Search the records for the word "files" and copy every line in which it occurs.

★ ★ ★ ★

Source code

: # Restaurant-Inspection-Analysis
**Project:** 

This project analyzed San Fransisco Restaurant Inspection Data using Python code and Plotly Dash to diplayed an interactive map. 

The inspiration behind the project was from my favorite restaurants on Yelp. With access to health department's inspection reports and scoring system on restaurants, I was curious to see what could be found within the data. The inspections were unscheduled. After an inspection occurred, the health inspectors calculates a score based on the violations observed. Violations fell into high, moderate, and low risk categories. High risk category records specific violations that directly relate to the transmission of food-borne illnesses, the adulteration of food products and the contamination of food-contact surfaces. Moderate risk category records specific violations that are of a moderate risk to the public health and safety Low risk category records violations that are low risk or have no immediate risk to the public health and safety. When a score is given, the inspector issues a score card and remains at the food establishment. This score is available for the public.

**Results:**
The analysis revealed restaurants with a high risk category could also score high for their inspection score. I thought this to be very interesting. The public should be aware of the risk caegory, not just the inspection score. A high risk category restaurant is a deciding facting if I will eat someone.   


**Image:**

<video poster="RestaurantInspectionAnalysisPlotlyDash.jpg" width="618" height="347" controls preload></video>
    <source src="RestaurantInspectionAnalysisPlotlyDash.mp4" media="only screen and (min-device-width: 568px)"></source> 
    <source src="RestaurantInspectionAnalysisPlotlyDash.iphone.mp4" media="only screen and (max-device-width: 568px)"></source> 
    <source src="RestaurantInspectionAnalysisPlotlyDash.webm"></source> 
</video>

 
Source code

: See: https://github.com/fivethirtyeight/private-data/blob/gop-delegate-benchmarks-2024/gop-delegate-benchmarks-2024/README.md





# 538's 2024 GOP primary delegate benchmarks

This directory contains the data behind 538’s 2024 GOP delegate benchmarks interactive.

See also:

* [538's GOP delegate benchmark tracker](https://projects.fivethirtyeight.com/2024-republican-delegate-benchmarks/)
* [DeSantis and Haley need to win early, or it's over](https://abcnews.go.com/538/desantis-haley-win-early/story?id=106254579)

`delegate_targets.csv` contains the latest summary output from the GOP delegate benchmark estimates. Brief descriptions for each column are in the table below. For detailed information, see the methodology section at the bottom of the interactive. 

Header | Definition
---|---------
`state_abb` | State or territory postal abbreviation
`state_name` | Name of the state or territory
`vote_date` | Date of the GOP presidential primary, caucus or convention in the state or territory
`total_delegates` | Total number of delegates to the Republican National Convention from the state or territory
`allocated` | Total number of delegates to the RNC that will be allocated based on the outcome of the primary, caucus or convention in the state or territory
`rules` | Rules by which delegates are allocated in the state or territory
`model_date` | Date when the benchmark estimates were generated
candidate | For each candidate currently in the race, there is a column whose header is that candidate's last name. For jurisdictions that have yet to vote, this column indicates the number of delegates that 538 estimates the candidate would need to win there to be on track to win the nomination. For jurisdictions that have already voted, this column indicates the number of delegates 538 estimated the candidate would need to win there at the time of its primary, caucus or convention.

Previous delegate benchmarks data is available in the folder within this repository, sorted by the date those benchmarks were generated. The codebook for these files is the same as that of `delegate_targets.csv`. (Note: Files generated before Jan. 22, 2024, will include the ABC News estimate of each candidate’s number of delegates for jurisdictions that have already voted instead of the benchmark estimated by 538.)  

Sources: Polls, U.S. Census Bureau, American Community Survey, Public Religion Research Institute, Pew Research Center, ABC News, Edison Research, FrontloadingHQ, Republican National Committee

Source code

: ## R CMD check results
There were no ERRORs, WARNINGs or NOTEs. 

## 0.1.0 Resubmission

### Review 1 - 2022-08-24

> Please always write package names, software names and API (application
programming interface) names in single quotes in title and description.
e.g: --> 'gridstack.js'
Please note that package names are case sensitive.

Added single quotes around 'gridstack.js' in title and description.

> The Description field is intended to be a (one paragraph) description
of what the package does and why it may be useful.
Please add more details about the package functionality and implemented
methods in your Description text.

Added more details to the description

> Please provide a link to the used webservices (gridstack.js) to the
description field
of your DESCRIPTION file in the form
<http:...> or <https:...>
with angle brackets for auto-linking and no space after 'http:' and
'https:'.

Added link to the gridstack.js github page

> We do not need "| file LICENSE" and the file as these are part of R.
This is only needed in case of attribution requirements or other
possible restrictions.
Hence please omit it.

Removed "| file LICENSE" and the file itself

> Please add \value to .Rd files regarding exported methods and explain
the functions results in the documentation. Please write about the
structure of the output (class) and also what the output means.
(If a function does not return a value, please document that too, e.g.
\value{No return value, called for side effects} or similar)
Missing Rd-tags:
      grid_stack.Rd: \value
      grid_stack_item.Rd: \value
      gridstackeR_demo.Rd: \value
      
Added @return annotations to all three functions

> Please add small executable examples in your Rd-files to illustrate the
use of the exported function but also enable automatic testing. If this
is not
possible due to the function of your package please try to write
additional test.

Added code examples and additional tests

★ ★ ★ ★

**RESULT OF THE EXERCISE**
Previous delegate benchmarks data is available in the folder within this repository, sorted by the date those benchmarks were generated. The codebook for these files is the same as that of `delegate_targets.csv`. (Note: Files generated before Jan. 22, 2024, will include the ABC News estimate of each candidate’s number of delegates for jurisdictions that have already voted instead of the benchmark estimated by 538.)  
> Please add \value to .Rd files regarding exported methods and explain
> Please add small executable examples in your Rd-files to illustrate the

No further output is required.